Supported by guidance from HRSA , programs that are able to are pivoting to telemedicine, extending monthly prescriptions fills to 60 or 90 days, and reaching out to HIV clients to check on other needs like food and housing. Drawing on HIV outreach experience, programs in some areas are now testing for coronavirus and assigning staff to trace contacts for those who are infected – familiar work they have done for years with HIV. But the rapid changes brought on from shifting to telehealth, retraining staff for new roles, redirecting HIV program staff to focus on COVID-19, and adopting new technologies to coordinate internal processes take time and bring their own challenges.
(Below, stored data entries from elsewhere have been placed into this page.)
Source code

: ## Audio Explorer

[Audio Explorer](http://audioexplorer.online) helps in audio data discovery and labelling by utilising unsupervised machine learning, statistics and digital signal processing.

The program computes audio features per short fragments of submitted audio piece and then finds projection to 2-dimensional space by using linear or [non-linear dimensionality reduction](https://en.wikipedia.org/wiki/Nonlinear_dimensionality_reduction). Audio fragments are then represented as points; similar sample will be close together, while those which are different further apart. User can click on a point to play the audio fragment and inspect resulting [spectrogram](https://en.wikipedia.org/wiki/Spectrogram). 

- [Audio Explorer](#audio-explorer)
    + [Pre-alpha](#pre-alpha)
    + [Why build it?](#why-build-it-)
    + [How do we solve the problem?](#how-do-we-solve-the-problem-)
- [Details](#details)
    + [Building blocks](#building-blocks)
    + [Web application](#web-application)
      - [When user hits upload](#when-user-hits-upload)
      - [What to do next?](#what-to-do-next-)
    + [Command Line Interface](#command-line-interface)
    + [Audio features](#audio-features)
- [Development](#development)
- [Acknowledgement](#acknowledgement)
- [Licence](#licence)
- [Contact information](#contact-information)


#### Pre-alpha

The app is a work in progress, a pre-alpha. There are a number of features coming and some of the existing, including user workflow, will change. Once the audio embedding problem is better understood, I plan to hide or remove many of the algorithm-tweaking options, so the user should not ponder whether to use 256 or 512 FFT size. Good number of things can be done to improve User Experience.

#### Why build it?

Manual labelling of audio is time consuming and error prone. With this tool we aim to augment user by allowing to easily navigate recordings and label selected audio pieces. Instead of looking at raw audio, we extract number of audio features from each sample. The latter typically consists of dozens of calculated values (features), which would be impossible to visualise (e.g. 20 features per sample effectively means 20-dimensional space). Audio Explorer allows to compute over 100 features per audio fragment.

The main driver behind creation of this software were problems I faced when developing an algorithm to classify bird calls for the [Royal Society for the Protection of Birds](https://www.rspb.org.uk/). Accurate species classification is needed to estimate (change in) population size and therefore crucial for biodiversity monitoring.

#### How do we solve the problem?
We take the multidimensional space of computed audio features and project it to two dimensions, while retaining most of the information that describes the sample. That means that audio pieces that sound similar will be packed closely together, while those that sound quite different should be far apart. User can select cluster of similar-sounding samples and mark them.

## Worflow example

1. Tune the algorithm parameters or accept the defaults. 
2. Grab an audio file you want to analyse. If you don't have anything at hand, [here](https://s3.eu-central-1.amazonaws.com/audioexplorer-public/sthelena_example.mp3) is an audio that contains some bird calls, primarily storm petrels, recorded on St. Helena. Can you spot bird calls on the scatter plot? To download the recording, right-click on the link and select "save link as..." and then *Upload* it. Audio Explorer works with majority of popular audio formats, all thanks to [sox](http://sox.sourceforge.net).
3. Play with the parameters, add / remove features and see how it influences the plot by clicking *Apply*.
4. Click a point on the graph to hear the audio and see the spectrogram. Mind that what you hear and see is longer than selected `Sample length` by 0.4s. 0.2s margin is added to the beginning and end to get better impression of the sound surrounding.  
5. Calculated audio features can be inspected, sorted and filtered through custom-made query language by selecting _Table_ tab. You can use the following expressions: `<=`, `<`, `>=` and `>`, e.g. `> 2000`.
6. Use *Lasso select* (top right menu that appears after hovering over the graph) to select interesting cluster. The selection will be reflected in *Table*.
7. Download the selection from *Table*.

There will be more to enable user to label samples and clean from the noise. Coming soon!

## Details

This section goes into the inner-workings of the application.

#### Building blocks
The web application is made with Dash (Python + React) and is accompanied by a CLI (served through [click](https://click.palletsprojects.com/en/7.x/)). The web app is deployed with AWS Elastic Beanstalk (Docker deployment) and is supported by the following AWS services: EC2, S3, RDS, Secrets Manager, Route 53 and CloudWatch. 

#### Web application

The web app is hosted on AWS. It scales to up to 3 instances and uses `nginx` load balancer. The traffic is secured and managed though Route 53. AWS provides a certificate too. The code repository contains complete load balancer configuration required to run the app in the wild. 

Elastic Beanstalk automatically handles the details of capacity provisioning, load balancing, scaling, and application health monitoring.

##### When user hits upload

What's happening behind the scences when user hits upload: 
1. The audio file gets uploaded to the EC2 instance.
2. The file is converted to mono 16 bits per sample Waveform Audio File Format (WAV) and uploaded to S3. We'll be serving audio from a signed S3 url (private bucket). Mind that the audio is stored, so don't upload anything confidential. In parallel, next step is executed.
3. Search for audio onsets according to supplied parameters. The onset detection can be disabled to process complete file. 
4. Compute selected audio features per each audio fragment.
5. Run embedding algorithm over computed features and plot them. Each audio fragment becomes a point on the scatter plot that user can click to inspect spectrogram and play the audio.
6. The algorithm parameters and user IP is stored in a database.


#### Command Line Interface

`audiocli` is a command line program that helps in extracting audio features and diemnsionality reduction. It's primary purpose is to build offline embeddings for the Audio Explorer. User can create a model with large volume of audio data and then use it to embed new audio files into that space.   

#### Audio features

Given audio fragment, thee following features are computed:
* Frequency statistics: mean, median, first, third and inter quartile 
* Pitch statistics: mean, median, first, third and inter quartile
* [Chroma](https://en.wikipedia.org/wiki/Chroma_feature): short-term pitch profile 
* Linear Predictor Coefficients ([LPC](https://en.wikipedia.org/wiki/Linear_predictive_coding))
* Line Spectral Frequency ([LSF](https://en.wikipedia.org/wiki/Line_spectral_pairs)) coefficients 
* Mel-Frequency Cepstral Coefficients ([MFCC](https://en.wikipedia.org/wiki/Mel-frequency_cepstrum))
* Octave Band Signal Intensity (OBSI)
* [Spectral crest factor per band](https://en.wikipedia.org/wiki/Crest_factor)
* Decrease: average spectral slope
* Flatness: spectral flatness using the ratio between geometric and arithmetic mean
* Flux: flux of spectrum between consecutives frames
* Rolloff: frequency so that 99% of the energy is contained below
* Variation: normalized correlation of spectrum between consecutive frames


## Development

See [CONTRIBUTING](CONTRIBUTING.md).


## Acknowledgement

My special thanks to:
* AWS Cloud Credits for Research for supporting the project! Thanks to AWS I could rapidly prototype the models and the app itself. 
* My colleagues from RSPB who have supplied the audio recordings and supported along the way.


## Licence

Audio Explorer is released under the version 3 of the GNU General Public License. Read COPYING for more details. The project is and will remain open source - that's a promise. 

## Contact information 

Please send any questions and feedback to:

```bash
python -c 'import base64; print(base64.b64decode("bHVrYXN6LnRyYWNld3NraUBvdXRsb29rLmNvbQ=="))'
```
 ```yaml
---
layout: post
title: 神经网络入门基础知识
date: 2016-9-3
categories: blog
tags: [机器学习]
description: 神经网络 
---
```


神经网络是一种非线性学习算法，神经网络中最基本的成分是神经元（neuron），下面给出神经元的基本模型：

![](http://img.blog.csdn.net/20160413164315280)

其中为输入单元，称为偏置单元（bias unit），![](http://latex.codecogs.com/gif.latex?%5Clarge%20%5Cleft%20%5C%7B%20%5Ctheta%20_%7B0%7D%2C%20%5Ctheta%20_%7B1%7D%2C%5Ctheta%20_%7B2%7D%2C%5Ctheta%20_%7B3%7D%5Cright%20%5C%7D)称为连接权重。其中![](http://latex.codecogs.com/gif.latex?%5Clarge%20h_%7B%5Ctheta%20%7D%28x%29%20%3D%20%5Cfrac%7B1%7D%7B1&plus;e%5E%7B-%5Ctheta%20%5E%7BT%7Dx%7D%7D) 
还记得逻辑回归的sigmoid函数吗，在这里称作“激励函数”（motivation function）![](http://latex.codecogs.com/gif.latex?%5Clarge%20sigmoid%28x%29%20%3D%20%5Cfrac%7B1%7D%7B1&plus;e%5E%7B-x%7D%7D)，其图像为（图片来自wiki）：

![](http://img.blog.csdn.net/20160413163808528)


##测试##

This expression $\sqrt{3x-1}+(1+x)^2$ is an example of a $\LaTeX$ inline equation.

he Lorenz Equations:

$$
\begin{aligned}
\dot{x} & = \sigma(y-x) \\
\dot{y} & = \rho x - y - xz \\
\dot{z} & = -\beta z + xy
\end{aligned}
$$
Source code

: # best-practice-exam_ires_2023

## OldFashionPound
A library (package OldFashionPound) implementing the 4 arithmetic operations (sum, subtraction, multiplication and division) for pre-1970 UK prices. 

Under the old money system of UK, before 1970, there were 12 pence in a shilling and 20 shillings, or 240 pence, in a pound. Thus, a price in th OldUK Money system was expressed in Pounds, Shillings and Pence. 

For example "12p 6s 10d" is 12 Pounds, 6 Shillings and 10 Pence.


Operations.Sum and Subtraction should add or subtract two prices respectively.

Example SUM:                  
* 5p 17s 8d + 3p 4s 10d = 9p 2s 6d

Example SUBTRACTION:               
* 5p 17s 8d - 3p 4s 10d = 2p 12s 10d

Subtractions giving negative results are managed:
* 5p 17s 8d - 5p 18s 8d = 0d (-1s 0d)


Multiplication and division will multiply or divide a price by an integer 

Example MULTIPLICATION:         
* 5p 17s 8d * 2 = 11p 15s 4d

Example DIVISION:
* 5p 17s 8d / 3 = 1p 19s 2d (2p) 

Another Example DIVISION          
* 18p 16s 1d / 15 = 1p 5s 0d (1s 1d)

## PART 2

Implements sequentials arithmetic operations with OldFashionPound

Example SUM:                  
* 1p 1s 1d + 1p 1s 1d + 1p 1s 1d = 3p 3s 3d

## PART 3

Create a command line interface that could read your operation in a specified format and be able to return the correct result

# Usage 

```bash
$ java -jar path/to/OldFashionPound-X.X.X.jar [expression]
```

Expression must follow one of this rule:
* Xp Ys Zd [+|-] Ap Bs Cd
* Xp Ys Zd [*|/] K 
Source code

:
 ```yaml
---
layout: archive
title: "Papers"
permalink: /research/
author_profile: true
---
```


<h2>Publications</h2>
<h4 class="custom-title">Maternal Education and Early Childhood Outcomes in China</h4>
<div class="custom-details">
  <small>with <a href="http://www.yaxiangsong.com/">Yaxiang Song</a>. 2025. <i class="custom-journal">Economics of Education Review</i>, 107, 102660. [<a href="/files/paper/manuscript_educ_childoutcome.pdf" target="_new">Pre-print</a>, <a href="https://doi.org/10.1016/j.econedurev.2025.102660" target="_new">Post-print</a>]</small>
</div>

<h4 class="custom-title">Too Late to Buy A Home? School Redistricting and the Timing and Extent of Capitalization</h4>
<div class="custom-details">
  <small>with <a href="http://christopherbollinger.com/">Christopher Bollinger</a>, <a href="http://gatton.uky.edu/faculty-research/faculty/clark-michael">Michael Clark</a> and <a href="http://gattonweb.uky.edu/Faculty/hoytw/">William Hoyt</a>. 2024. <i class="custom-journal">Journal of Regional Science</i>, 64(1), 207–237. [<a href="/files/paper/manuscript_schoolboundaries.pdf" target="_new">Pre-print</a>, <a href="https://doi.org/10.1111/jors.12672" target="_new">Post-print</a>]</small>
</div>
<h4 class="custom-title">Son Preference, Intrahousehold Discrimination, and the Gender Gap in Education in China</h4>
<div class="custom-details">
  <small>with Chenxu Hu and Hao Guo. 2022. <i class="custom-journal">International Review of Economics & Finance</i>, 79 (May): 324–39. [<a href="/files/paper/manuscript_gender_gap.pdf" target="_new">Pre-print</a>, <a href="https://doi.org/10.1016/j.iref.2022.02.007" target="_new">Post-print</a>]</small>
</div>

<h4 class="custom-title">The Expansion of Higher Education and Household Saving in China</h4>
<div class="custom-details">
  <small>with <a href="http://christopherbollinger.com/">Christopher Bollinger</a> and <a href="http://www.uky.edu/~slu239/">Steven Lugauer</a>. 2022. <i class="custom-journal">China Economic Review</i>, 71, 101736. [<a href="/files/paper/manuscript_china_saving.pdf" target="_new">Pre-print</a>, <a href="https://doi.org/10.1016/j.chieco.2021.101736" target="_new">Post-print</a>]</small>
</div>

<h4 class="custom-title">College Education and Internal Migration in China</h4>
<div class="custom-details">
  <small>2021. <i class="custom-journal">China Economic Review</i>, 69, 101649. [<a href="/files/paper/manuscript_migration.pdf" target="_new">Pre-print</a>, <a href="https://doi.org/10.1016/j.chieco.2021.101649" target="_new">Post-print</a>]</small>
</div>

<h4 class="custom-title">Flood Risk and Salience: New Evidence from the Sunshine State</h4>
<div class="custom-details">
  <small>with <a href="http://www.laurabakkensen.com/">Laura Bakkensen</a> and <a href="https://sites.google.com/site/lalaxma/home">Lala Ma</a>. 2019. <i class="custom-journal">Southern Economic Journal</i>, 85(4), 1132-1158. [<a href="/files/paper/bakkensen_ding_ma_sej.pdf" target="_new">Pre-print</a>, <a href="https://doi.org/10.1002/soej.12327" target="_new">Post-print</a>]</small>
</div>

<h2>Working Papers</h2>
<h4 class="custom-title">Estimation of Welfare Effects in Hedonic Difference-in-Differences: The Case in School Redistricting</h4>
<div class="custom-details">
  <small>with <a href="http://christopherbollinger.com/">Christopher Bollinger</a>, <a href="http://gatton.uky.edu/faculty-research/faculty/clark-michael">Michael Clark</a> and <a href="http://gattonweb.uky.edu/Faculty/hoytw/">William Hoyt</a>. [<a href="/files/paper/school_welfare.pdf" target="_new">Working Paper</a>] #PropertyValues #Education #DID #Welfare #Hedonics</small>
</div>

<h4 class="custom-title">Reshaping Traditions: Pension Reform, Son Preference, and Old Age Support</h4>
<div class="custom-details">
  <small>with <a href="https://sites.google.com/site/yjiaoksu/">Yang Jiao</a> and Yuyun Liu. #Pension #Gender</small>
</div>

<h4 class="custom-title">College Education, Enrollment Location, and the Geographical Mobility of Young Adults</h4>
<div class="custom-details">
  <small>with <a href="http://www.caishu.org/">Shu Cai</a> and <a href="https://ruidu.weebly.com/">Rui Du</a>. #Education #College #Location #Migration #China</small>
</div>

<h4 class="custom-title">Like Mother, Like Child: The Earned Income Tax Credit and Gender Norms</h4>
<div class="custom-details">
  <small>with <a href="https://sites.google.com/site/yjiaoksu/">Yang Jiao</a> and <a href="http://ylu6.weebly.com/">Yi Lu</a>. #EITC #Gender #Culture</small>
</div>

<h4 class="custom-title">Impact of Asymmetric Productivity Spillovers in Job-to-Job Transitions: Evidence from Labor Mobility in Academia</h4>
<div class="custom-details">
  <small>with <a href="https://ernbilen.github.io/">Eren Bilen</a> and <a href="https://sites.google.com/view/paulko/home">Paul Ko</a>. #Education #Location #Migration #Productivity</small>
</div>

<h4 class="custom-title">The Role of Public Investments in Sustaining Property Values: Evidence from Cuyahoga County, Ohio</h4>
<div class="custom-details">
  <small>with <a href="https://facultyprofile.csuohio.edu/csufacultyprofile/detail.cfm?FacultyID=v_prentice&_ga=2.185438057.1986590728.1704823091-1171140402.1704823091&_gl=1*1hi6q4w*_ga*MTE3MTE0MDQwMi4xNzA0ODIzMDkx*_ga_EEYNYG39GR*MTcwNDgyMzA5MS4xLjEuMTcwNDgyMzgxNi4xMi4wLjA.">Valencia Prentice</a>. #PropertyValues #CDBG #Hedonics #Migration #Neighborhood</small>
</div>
Keeping HIV prevention efforts moving forward. HIV educational and testing events, fundamentals of prevention, are no longer viable with group gatherings not allowed in most areas. Some agencies are moving to social media and other online activities and virtual counseling sessions with at-home testing to maintain services in their communities. Programs to support PrEP, the HIV prevention pill, require a confirmatory HIV negative test to initiate a prescription, as well as ongoing lab work (typically every three months). Depending on the capacity of the healthcare workforce, these programs may also be limited in the months to come. Already, we have seen that while some clinics report they are providing PrEP-related services via telehealth, others report suspending services.
State and local health departments as well as providers, including HIV providers, are on the front lines of both the HIV and COVID-19 response. They have the expertise needed but are stretched thin and, while essential, addressing both epidemics simultaneously creates new challenges.